▶ [Try it]:
Show every line in the entries below where the word "applications" appears.

───── Data extracts ─────

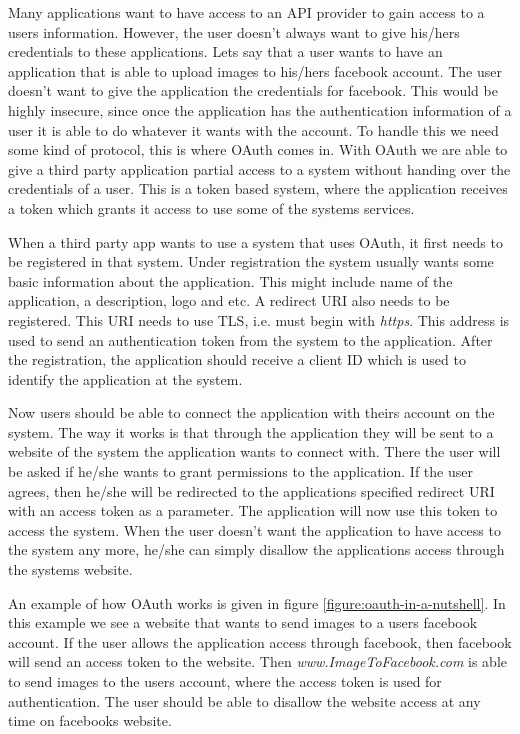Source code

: Many applications want to have access to an API provider to gain access to a users information.
However, the user doesn't always want to give his/hers credentials to these applications.
Lets say that a user wants to have an application that is able to upload images to his/hers facebook account.
The user doesn't want to give the application the credentials for facebook.
This would be highly insecure, since once the application has the authentication information of a user it is able to do whatever it wants with the account.
To handle this we need some kind of protocol, this is where OAuth comes in.
With OAuth we are able to give a third party application partial access to a system without handing over the credentials of a user.
This is a token based system, where the application receives a token which grants it access to use some of the systems services.

When a third party app wants to use a system that uses OAuth, it first needs to be registered in that system.
Under registration the system usually wants some basic information about the application.
This might include name of the application, a description, logo and etc.
A redirect URI also needs to be registered.
This URI needs to use TLS, i.e. must begin with \textit{https}.
This address is used to send an authentication token from the system to the application.
After the registration, the application should receive a client ID which is used to identify the application at the system.

Now users should be able to connect the application with theirs account on the system.
The way it works is that through the application they will be sent to a website of the system the application wants to connect with.
There the user will be asked if he/she wants to grant permissions to the application.
If the user agrees, then he/she will be redirected to the applications specified redirect URI with an access token as a parameter.
The application will now use this token to access the system.
When the user doesn't want the application to have access to the system any more, he/she can simply disallow the applications access through the systems website.

An example of how OAuth works is given in figure \ref{figure:oauth-in-a-nutshell}.
In this example we see a website that wants to send images to a users facebook account.
If the user allows the application access through facebook, then facebook will send an access token to the website.
Then \textit{www.ImageToFacebook.com} is able to send images to the users account, where the access token is used for authentication.
The user should be able to disallow the website access at any time on facebooks website. \cite{OAuth}

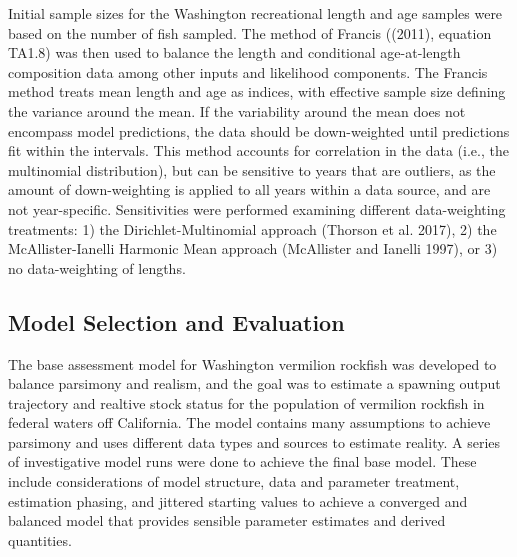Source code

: \documentclass[11pt,
  english,
  a4paper,
]{article}
\begin{document}
Initial sample sizes for the Washington recreational length and age samples were based on the number of fish sampled. The method of Francis ({(2011)\leavevmode\tagmcend\tagstructend}, equation TA1.8) was then used to balance the length and conditional age-at-length composition data among other inputs and likelihood components. The Francis method treats mean length and age as indices, with effective sample size defining the variance around the mean. If the variability around the mean does not encompass model predictions, the data should be down-weighted until predictions fit within the intervals. This method accounts for correlation in the data (i.e., the multinomial distribution), but can be sensitive to years that are outliers, as the amount of down-weighting is applied to all years within a data source, and are not year-specific. Sensitivities were performed examining different data-weighting treatments: 1) the Dirichlet-Multinomial approach {(Thorson et al. 2017)\leavevmode\tagmcend\tagstructend}, 2) the McAllister-Ianelli Harmonic Mean approach {(McAllister and Ianelli 1997)\leavevmode\tagmcend\tagstructend}, or 3) no data-weighting of lengths.

\leavevmode\tagmcend\tagstructend\par


\hypertarget{model-selection-and-evaluation}{%
\subsection{Model Selection and Evaluation}\label{model-selection-and-evaluation}}

\leavevmode\tagmcend\tagstructend


The base assessment model for Washington vermilion rockfish was developed to balance parsimony and realism, and the goal was to estimate a spawning output trajectory and realtive stock status for the population of vermilion rockfish in federal waters off California. The model contains many assumptions to achieve parsimony and uses different data types and sources to estimate reality. A series of investigative model runs were done to achieve the final base model. These include considerations of model structure, data and parameter treatment, estimation phasing, and jittered starting values to achieve a converged and balanced model that provides sensible parameter estimates and derived quantities.
\end{document}
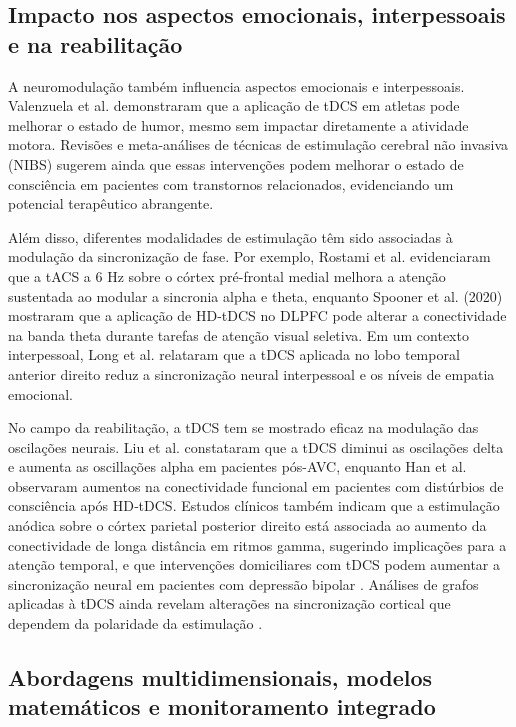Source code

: \subsection{Impacto nos aspectos emocionais, interpessoais e na reabilitação}

A neuromodulação também influencia aspectos emocionais e interpessoais. Valenzuela et al. \cite{valenzuela2019enhancement} demonstraram que a aplicação de tDCS em atletas pode melhorar o estado de humor, mesmo sem impactar diretamente a atividade motora. Revisões e meta-análises de técnicas de estimulação cerebral não invasiva (NIBS) sugerem ainda que essas intervenções podem melhorar o estado de consciência em pacientes com transtornos relacionados, evidenciando um potencial terapêutico abrangente.

Além disso, diferentes modalidades de estimulação têm sido associadas à modulação da sincronização de fase. Por exemplo, Rostami et al. \cite{rostami2020transcranial} evidenciaram que a tACS a 6 Hz sobre o córtex pré-frontal medial melhora a atenção sustentada ao modular a sincronia alpha e theta, enquanto Spooner et al. (2020) \cite{spooner2020hdtdcs} mostraram que a aplicação de HD-tDCS no DLPFC pode alterar a conectividade na banda theta durante tarefas de atenção visual seletiva. Em um contexto interpessoal, Long et al. \cite{long2023transcranial} relataram que a tDCS aplicada no lobo temporal anterior direito reduz a sincronização neural interpessoal e os níveis de empatia emocional.

No campo da reabilitação, a tDCS tem se mostrado eficaz na modulação das oscilações neurais. Liu et al. \cite{liu2023effects} constataram que a tDCS diminui as oscilações delta e aumenta as oscillações alpha em pacientes pós-AVC, enquanto Han et al. \cite{han2022functional} observaram aumentos na conectividade funcional em pacientes com distúrbios de consciência após HD‑tDCS. Estudos clínicos também indicam que a estimulação anódica sobre o córtex parietal posterior direito está associada ao aumento da conectividade de longa distância em ritmos gamma, sugerindo implicações para a atenção temporal, e que intervenções domiciliares com tDCS podem aumentar a sincronização neural em pacientes com depressão bipolar \cite{xiao2025enhanced}. Análises de grafos aplicadas à tDCS ainda revelam alterações na sincronização cortical que dependem da polaridade da estimulação \cite{mancini2016assessing, pellegrino2019transcranial, schollmann2019anodal}.

\subsection{Abordagens multidimensionais, modelos matemáticos e monitoramento integrado}

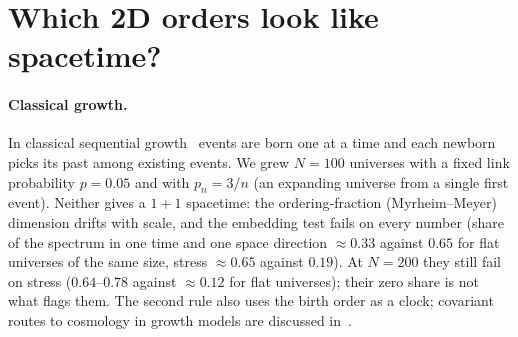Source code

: \documentclass[11pt,a4paper]{article}
\begin{document}
\section{Which 2D orders look like spacetime?}\label{sec:phases}
\paragraph{Classical growth.} In classical sequential growth~\cite{RideoutSorkin00} events are born one at a time and each newborn picks its past among existing events. We grew $N=100$ universes with a fixed link probability $p=0.05$ and with $p_n=3/n$ (an expanding universe from a single first event). Neither gives a $1+1$ spacetime: the ordering-fraction (Myrheim--Meyer) dimension drifts with scale, and the embedding test fails on every number (share of the spectrum in one time and one space direction $\approx0.33$ against $0.65$ for flat universes of the same size, stress $\approx0.65$ against $0.19$). At $N=200$ they still fail on stress ($0.64$--$0.78$ against $\approx0.12$ for flat universes); their zero share is not what flags them. The second rule also uses the birth order as a clock; covariant routes to cosmology in growth models are discussed in~\cite{MORS01,AhmedRideout10}.
\end{document}
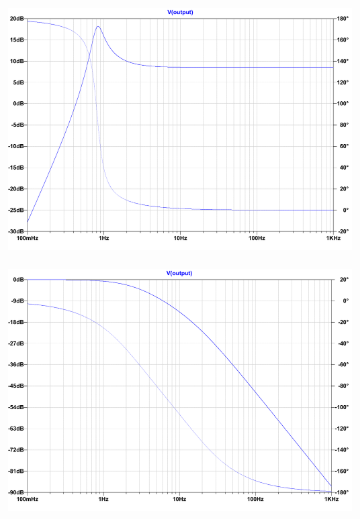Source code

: \begin{figure}[]
 \footnotesize
 \centering
    \begin{subfigure}[]{0.48\textwidth}
              \centering
  		\includegraphics[width=1\linewidth]{./Figures/HPFBode.pdf}
		    \caption{} \label{subfig:HPFBodePlot}
     \end{subfigure}
     \begin{subfigure}[]{0.48\textwidth}
             \centering
  		\includegraphics[width=1.0\linewidth]{./Figures/LPFBode.pdf}
		   \caption{ } \label{subfig:LPFBodePlot}
     \end{subfigure}
    \begin{subfigure}[]{0.35\textwidth}
              \centering

\end{subfigure}
\end{figure}
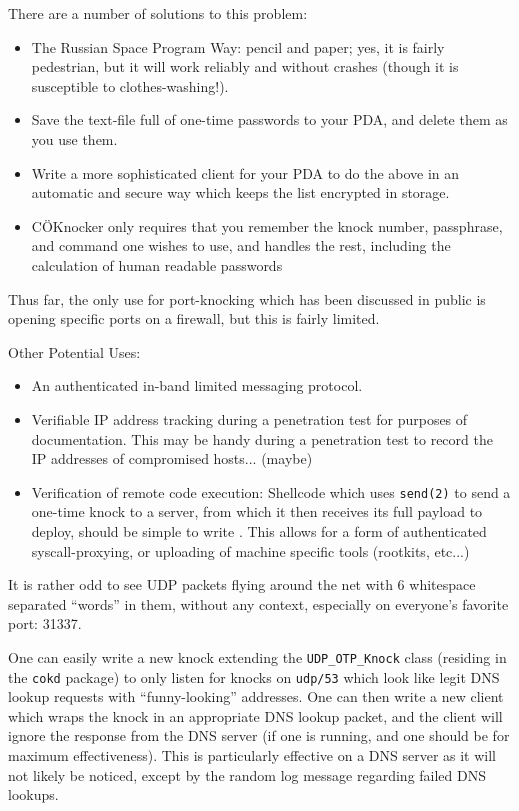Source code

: \documentclass[landscape,twocolumn,headrule]{foils}
\begin{document}

There are a number of solutions to this problem:
\begin{itemize}
\item The Russian Space Program Way: pencil and paper; yes, it is fairly pedestrian, but it will work reliably and without crashes (though it is susceptible to clothes-washing!).
\item Save the text-file full of one-time passwords to your PDA, and delete them as you use them.
\item Write a more sophisticated client for your PDA to do the above in an automatic and secure way which keeps the list encrypted in storage.
\item C\"{O}Knocker only requires that you remember the knock number, passphrase, and command one wishes to use, and handles the rest, including the calculation of human readable passwords
\end{itemize}


Thus far, the only use for port-knocking which has been discussed in public is opening specific ports on a firewall, but this is fairly limited.

Other Potential Uses:
\begin{itemize}
\item An authenticated in-band limited messaging protocol.
\item Verifiable IP address tracking during a penetration test for purposes of documentation.  This may be handy during a penetration test to record the IP addresses of compromised hosts... (maybe)
\item Verification of remote code execution:  Shellcode which uses \texttt{send(2)} to send a one-time knock to a server, from which it then receives its full payload to deploy, should be simple to write .  This allows for a form of authenticated syscall-proxying, or uploading of machine specific tools (rootkits, etc...)
\end{itemize}


It is rather odd to see UDP packets flying around the net with 6 whitespace separated ``words'' in them, without any context, especially on everyone's favorite port: 31337.

One can easily write a new knock extending the \verb;UDP_OTP_Knock; class (residing in the \texttt{cokd} package) to only listen for knocks on \texttt{udp/53} which look like legit DNS lookup requests with ``funny-looking'' addresses.  One can then write a new client which wraps the knock in an appropriate DNS lookup packet, and the client will ignore the response from the DNS server (if one is running, and one should be for maximum effectiveness).  This is particularly effective on a DNS server as it will not likely be noticed, except by the random log message regarding failed DNS lookups.  
\end{document}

─────

▶ [Written response]:
: Many applications want to have access to an API provider to gain access to a users information.
However, the user doesn't always want to give his/hers credentials to these applications.
If the user agrees, then he/she will be redirected to the applications specified redirect URI with an access token as a parameter.
When the user doesn't want the application to have access to the system any more, he/she can simply disallow the applications access through the systems website.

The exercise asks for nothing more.